→ EXERCISE BRIEF: Every entry below is to be copied exactly, apart from any picture it holds.
##### RECORDS SHOWN #####
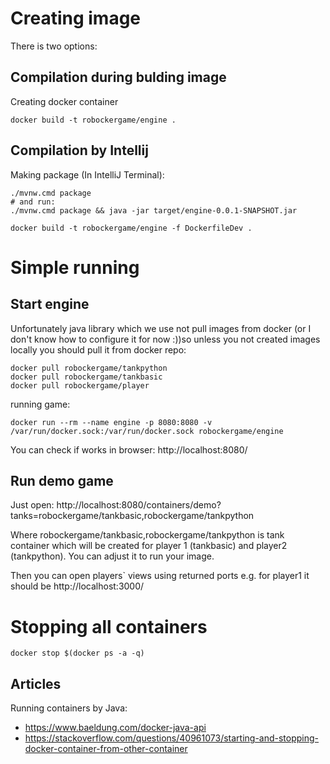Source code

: # Creating image #
There is two options:
## Compilation during bulding image ##

Creating docker container
```
docker build -t robockergame/engine .
```

## Compilation by Intellij ##
Making package (In IntelliJ Terminal):
```
./mvnw.cmd package
# and run:
./mvnw.cmd package && java -jar target/engine-0.0.1-SNAPSHOT.jar
```

```
docker build -t robockergame/engine -f DockerfileDev .
```


# Simple running #
## Start engine ##

Unfortunately java library which we use not pull images from docker (or I don't know how to configure it for now :))so unless you not created images locally you should pull it from docker repo:
```
docker pull robockergame/tankpython
docker pull robockergame/tankbasic
docker pull robockergame/player

```
running game:
```
docker run --rm --name engine -p 8080:8080 -v /var/run/docker.sock:/var/run/docker.sock robockergame/engine
```
You can check if works in browser: http://localhost:8080/

## Run demo game ##

Just open: http://localhost:8080/containers/demo?tanks=robockergame/tankbasic,robockergame/tankpython

Where robockergame/tankbasic,robockergame/tankpython is tank container which will be created for player 1 (tankbasic) and player2 (tankpython). You can adjust it to run your image.

Then you can open players` views using returned ports e.g. for player1 it should be http://localhost:3000/

# Stopping all containers #
```
docker stop $(docker ps -a -q)
```

## Articles ##

Running containers by Java:
  * https://www.baeldung.com/docker-java-api
  * https://stackoverflow.com/questions/40961073/starting-and-stopping-docker-container-from-other-container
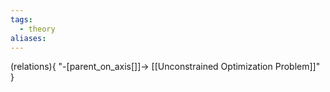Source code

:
 ```yaml
---
tags:
  - theory
aliases:
---
```

(relations){
	"-[parent_on_axis[]]->
		[[Unconstrained Optimization Problem]]"
}
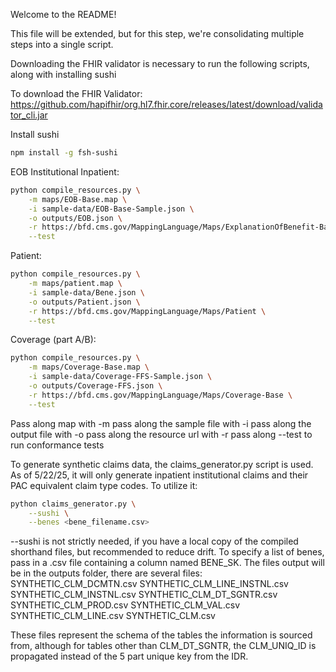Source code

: Welcome to the README!

This file will be extended, but for this step, we're consolidating multiple steps into a single script. 

Downloading the FHIR validator is necessary to run the following scripts, along with installing sushi

To download the FHIR Validator:
https://github.com/hapifhir/org.hl7.fhir.core/releases/latest/download/validator_cli.jar

Install sushi
```sh
npm install -g fsh-sushi
```


EOB Institutional Inpatient:
```sh
python compile_resources.py \
    -m maps/EOB-Base.map \
    -i sample-data/EOB-Base-Sample.json \
    -o outputs/EOB.json \
    -r https://bfd.cms.gov/MappingLanguage/Maps/ExplanationOfBenefit-Base \
    --test
```
Patient:
```sh
python compile_resources.py \
    -m maps/patient.map \
    -i sample-data/Bene.json \
    -o outputs/Patient.json \
    -r https://bfd.cms.gov/MappingLanguage/Maps/Patient \
    --test
```
Coverage (part A/B):
```sh
python compile_resources.py \
    -m maps/Coverage-Base.map \
    -i sample-data/Coverage-FFS-Sample.json \
    -o outputs/Coverage-FFS.json \
    -r https://bfd.cms.gov/MappingLanguage/Maps/Coverage-Base \
    --test
```


Pass along map with -m
pass along the sample file with -i
pass along the output file with -o
pass along the resource url with -r
pass along --test to run conformance tests


To generate synthetic claims data, the claims_generator.py script is used. As of 5/22/25, it will only generate inpatient institutional claims and their PAC equivalent claim type codes. 
To utilize it:
```sh
python claims_generator.py \
    --sushi \
    --benes <bene_filename.csv>
```

--sushi is not strictly needed, if you have a local copy of the compiled shorthand files, but recommended to reduce drift. To specify a list of benes, pass in a .csv file containing a column named BENE_SK. 
The files output will be in the outputs folder, there are several files:
SYNTHETIC_CLM_DCMTN.csv
SYNTHETIC_CLM_LINE_INSTNL.csv
SYNTHETIC_CLM_INSTNL.csv
SYNTHETIC_CLM_DT_SGNTR.csv
SYNTHETIC_CLM_PROD.csv
SYNTHETIC_CLM_VAL.csv
SYNTHETIC_CLM_LINE.csv
SYNTHETIC_CLM.csv

These files represent the schema of the tables the information is sourced from, although for tables other than CLM_DT_SGNTR, the CLM_UNIQ_ID is propagated instead of the 5 part unique key from the IDR.
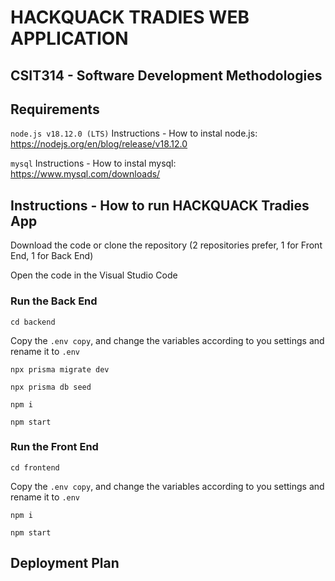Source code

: # HACKQUACK TRADIES WEB APPLICATION
## CSIT314 - Software Development Methodologies

## Requirements

```node.js v18.12.0 (LTS)```
Instructions - How to instal node.js: https://nodejs.org/en/blog/release/v18.12.0

```mysql```
Instructions - How to instal mysql: https://www.mysql.com/downloads/

## Instructions - How to run HACKQUACK Tradies App

Download the code or clone the repository (2 repositories prefer, 1 for Front End, 1 for Back End)

Open the code in the Visual Studio Code

### Run the Back End

```
cd backend
```

Copy the `.env copy`, and change the variables according to you settings and rename it to `.env`

```
npx prisma migrate dev
```

```
npx prisma db seed
```

```
npm i
```

```
npm start
```

### Run the Front End

```
cd frontend
```

Copy the `.env copy`, and change the variables according to you settings and rename it to `.env`

```
npm i
```

```
npm start
```

## Deployment Plan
#####
→ SOLVED EXERCISE:
Source code

: # Creating image #
There is two options:
## Compilation during bulding image ##

Creating docker container
```
docker build -t robockergame/engine .
```

## Compilation by Intellij ##
Making package (In IntelliJ Terminal):
```
./mvnw.cmd package
# and run:
./mvnw.cmd package && java -jar target/engine-0.0.1-SNAPSHOT.jar
```

```
docker build -t robockergame/engine -f DockerfileDev .
```


# Simple running #
## Start engine ##

Unfortunately java library which we use not pull images from docker (or I don't know how to configure it for now :))so unless you not created images locally you should pull it from docker repo:
```
docker pull robockergame/tankpython
docker pull robockergame/tankbasic
docker pull robockergame/player

```
running game:
```
docker run --rm --name engine -p 8080:8080 -v /var/run/docker.sock:/var/run/docker.sock robockergame/engine
```
You can check if works in browser: http://localhost:8080/

## Run demo game ##

Just open: http://localhost:8080/containers/demo?tanks=robockergame/tankbasic,robockergame/tankpython

Where robockergame/tankbasic,robockergame/tankpython is tank container which will be created for player 1 (tankbasic) and player2 (tankpython). You can adjust it to run your image.

Then you can open players` views using returned ports e.g. for player1 it should be http://localhost:3000/

# Stopping all containers #
```
docker stop $(docker ps -a -q)
```

## Articles ##

Running containers by Java:
  * https://www.baeldung.com/docker-java-api
  * https://stackoverflow.com/questions/40961073/starting-and-stopping-docker-container-from-other-container
Source code

:
 ```yaml
---
tags:
  - theory
aliases:
---
```

(relations){
	"-[parent_on_axis[]]->
		[[Unconstrained Optimization Problem]]"
}
Source code

: Welcome to the README!

This file will be extended, but for this step, we're consolidating multiple steps into a single script. 

Downloading the FHIR validator is necessary to run the following scripts, along with installing sushi

To download the FHIR Validator:
https://github.com/hapifhir/org.hl7.fhir.core/releases/latest/download/validator_cli.jar

Install sushi
```sh
npm install -g fsh-sushi
```


EOB Institutional Inpatient:
```sh
python compile_resources.py \
    -m maps/EOB-Base.map \
    -i sample-data/EOB-Base-Sample.json \
    -o outputs/EOB.json \
    -r https://bfd.cms.gov/MappingLanguage/Maps/ExplanationOfBenefit-Base \
    --test
```
Patient:
```sh
python compile_resources.py \
    -m maps/patient.map \
    -i sample-data/Bene.json \
    -o outputs/Patient.json \
    -r https://bfd.cms.gov/MappingLanguage/Maps/Patient \
    --test
```
Coverage (part A/B):
```sh
python compile_resources.py \
    -m maps/Coverage-Base.map \
    -i sample-data/Coverage-FFS-Sample.json \
    -o outputs/Coverage-FFS.json \
    -r https://bfd.cms.gov/MappingLanguage/Maps/Coverage-Base \
    --test
```


Pass along map with -m
pass along the sample file with -i
pass along the output file with -o
pass along the resource url with -r
pass along --test to run conformance tests


To generate synthetic claims data, the claims_generator.py script is used. As of 5/22/25, it will only generate inpatient institutional claims and their PAC equivalent claim type codes. 
To utilize it:
```sh
python claims_generator.py \
    --sushi \
    --benes <bene_filename.csv>
```

--sushi is not strictly needed, if you have a local copy of the compiled shorthand files, but recommended to reduce drift. To specify a list of benes, pass in a .csv file containing a column named BENE_SK. 
The files output will be in the outputs folder, there are several files:
SYNTHETIC_CLM_DCMTN.csv
SYNTHETIC_CLM_LINE_INSTNL.csv
SYNTHETIC_CLM_INSTNL.csv
SYNTHETIC_CLM_DT_SGNTR.csv
SYNTHETIC_CLM_PROD.csv
SYNTHETIC_CLM_VAL.csv
SYNTHETIC_CLM_LINE.csv
SYNTHETIC_CLM.csv

These files represent the schema of the tables the information is sourced from, although for tables other than CLM_DT_SGNTR, the CLM_UNIQ_ID is propagated instead of the 5 part unique key from the IDR.
Source code

: # HACKQUACK TRADIES WEB APPLICATION
## CSIT314 - Software Development Methodologies

## Requirements

```node.js v18.12.0 (LTS)```
Instructions - How to instal node.js: https://nodejs.org/en/blog/release/v18.12.0

```mysql```
Instructions - How to instal mysql: https://www.mysql.com/downloads/

## Instructions - How to run HACKQUACK Tradies App

Download the code or clone the repository (2 repositories prefer, 1 for Front End, 1 for Back End)

Open the code in the Visual Studio Code

### Run the Back End

```
cd backend
```

Copy the `.env copy`, and change the variables according to you settings and rename it to `.env`

```
npx prisma migrate dev
```

```
npx prisma db seed
```

```
npm i
```

```
npm start
```

### Run the Front End

```
cd frontend
```

Copy the `.env copy`, and change the variables according to you settings and rename it to `.env`

```
npm i
```

```
npm start
```

## Deployment Plan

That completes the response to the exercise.